I have contacted the local authority so many times with regard to providing my son with an education; I have put in formal complaints and yet he still has no education.

I applied to the tribunal last December as the Local Authority insisted in his Education Health Care Plan that mainstream schooling was suitable for him, but they simultaneously refused to name a school he could go to.

The tribunal have made numerous orders ordering the Local Authority to name a school for my son but these have all been ignored.

We went to the tribunal last Tuesday, 29th October, at which the Judge told the Local Authority that they need to name a school on his education and health care plan and that the tribunal had to be adjourned until 13th December because of this, adding more of a delay to my son getting an education. He is now 12 years old.

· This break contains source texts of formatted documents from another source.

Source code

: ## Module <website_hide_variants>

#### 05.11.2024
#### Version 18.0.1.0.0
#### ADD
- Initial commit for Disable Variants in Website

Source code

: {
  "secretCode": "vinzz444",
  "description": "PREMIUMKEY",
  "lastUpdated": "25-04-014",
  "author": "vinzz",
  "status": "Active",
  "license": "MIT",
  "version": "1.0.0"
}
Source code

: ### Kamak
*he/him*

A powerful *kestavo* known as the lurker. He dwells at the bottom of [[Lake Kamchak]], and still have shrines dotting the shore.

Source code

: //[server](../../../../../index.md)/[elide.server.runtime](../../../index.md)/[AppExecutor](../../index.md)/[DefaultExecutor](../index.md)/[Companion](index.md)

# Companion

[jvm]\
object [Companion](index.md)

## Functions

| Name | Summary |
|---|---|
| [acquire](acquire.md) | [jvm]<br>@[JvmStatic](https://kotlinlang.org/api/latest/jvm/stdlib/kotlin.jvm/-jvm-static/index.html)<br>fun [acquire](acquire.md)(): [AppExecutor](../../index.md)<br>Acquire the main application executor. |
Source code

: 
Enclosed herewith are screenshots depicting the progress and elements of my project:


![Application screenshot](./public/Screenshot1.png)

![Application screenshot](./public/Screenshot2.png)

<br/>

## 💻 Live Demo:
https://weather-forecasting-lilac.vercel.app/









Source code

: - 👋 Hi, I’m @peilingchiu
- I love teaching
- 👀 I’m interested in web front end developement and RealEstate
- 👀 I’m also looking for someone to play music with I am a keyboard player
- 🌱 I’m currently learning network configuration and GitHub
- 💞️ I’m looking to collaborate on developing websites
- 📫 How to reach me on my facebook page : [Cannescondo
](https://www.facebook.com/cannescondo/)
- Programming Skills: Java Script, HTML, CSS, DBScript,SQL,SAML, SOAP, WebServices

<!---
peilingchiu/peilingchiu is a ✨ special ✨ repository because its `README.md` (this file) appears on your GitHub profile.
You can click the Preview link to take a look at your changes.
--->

My son is still without an education and we are in limbo.

My son deserves the correct education but he has been thoroughly let down by the education system. The strain of fighting the system tires you out but you still have to keep going. It should not be like this—every child has the right to an education. We keep being told that it is not the label that counts, but the child’s needs. Well we know our son needs an education but we cannot access any support for him to get that education because he doesn’t seem to have the right label.”

I had already secured this debate when that message was sent to me. The reason why I applied for the debate was that parent after parent has written to me, emailed me, met with me at my surgeries, and invited me to visit their child’s school or visit the school that their child would be going to if they had enough support in place, or the school that would be ideal for the child, but which has no more capacity.